Content starts

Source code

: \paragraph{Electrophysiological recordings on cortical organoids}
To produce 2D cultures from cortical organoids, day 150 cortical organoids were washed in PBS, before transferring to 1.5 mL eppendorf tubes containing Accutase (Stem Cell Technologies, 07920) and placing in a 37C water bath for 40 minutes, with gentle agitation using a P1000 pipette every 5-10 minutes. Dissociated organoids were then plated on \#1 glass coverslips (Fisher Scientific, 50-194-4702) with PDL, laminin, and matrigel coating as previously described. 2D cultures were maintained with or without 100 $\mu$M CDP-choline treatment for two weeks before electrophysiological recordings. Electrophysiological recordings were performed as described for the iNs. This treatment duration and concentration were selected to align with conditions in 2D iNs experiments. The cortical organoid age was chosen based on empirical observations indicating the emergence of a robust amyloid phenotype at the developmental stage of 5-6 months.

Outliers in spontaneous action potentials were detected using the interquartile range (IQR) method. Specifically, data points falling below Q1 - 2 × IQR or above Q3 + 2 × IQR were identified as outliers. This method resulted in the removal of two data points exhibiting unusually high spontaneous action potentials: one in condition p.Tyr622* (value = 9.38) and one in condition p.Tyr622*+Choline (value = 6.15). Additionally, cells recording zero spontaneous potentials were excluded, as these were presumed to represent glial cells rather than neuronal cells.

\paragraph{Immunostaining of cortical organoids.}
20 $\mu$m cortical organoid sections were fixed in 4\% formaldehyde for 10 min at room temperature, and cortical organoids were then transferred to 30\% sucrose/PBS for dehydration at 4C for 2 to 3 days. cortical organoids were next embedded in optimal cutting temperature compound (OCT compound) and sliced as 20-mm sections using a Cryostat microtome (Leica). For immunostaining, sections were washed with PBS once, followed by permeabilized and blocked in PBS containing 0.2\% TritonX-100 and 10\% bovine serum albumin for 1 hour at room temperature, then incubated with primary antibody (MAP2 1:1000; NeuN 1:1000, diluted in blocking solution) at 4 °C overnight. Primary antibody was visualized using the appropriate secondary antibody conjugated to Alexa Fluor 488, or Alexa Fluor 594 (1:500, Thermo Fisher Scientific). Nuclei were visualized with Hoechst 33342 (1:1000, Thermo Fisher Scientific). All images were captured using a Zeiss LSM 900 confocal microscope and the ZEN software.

Content ends

(Task objective):
Make sure every record is repeated exactly.

(Response to the exercise):
Source code

: \paragraph{Electrophysiological recordings on cortical organoids}
To produce 2D cultures from cortical organoids, day 150 cortical organoids were washed in PBS, before transferring to 1.5 mL eppendorf tubes containing Accutase (Stem Cell Technologies, 07920) and placing in a 37C water bath for 40 minutes, with gentle agitation using a P1000 pipette every 5-10 minutes. Dissociated organoids were then plated on \#1 glass coverslips (Fisher Scientific, 50-194-4702) with PDL, laminin, and matrigel coating as previously described. 2D cultures were maintained with or without 100 $\mu$M CDP-choline treatment for two weeks before electrophysiological recordings. Electrophysiological recordings were performed as described for the iNs. This treatment duration and concentration were selected to align with conditions in 2D iNs experiments. The cortical organoid age was chosen based on empirical observations indicating the emergence of a robust amyloid phenotype at the developmental stage of 5-6 months.

Outliers in spontaneous action potentials were detected using the interquartile range (IQR) method. Specifically, data points falling below Q1 - 2 × IQR or above Q3 + 2 × IQR were identified as outliers. This method resulted in the removal of two data points exhibiting unusually high spontaneous action potentials: one in condition p.Tyr622* (value = 9.38) and one in condition p.Tyr622*+Choline (value = 6.15). Additionally, cells recording zero spontaneous potentials were excluded, as these were presumed to represent glial cells rather than neuronal cells.

\paragraph{Immunostaining of cortical organoids.}
20 $\mu$m cortical organoid sections were fixed in 4\% formaldehyde for 10 min at room temperature, and cortical organoids were then transferred to 30\% sucrose/PBS for dehydration at 4C for 2 to 3 days. cortical organoids were next embedded in optimal cutting temperature compound (OCT compound) and sliced as 20-mm sections using a Cryostat microtome (Leica). For immunostaining, sections were washed with PBS once, followed by permeabilized and blocked in PBS containing 0.2\% TritonX-100 and 10\% bovine serum albumin for 1 hour at room temperature, then incubated with primary antibody (MAP2 1:1000; NeuN 1:1000, diluted in blocking solution) at 4 °C overnight. Primary antibody was visualized using the appropriate secondary antibody conjugated to Alexa Fluor 488, or Alexa Fluor 594 (1:500, Thermo Fisher Scientific). Nuclei were visualized with Hoechst 33342 (1:1000, Thermo Fisher Scientific). All images were captured using a Zeiss LSM 900 confocal microscope and the ZEN software.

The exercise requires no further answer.